_Problem statement_
Only the lines with "current" in the entries below belong in the answer; please copy them.
────────
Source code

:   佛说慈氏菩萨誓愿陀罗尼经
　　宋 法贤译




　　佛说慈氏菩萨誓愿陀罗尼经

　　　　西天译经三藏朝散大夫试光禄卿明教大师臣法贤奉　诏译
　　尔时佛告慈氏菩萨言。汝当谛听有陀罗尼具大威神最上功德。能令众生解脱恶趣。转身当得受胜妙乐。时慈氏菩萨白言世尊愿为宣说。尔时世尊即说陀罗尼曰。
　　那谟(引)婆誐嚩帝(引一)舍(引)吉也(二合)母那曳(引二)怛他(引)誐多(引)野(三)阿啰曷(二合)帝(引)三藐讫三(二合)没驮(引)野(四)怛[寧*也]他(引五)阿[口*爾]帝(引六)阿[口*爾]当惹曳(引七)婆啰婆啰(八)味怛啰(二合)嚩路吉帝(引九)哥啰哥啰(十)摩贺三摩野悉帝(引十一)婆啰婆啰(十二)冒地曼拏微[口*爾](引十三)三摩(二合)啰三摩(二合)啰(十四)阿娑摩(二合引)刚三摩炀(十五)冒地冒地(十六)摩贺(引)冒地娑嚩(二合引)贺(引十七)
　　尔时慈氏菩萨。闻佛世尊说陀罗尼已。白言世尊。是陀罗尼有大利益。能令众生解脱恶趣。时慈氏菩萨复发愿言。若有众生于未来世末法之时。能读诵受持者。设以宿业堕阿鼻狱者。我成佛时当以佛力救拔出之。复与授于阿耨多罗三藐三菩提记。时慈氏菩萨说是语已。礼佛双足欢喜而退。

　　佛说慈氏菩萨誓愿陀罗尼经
────────
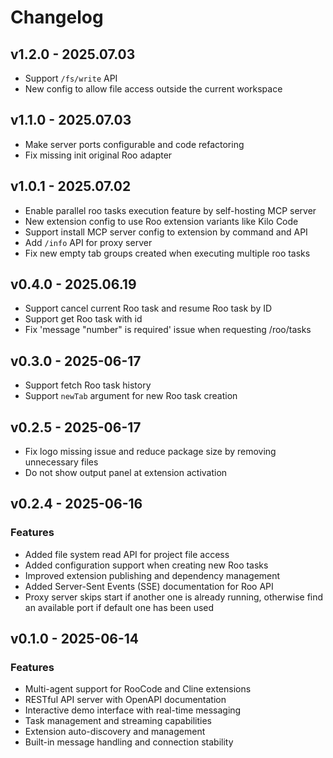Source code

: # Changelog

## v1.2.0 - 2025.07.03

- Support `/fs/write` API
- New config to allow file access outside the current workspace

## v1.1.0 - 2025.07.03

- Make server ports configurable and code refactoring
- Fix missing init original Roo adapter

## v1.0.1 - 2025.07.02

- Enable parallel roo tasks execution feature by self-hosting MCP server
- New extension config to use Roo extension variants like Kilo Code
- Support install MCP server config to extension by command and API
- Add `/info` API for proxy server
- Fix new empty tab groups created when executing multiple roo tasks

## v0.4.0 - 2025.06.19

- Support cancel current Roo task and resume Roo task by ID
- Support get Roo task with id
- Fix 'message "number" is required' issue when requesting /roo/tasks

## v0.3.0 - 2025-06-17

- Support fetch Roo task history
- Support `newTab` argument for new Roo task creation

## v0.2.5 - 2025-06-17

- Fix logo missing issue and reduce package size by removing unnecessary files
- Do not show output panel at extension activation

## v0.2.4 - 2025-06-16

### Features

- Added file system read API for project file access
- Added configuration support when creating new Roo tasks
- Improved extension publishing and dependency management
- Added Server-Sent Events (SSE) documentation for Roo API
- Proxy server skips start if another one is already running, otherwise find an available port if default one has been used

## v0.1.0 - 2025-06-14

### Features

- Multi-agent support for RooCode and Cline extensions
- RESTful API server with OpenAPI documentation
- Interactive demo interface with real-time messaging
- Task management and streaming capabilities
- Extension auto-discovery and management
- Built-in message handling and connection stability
────────
_The completed task_
- New config to allow file access outside the current workspace
- Support cancel current Roo task and resume Roo task by ID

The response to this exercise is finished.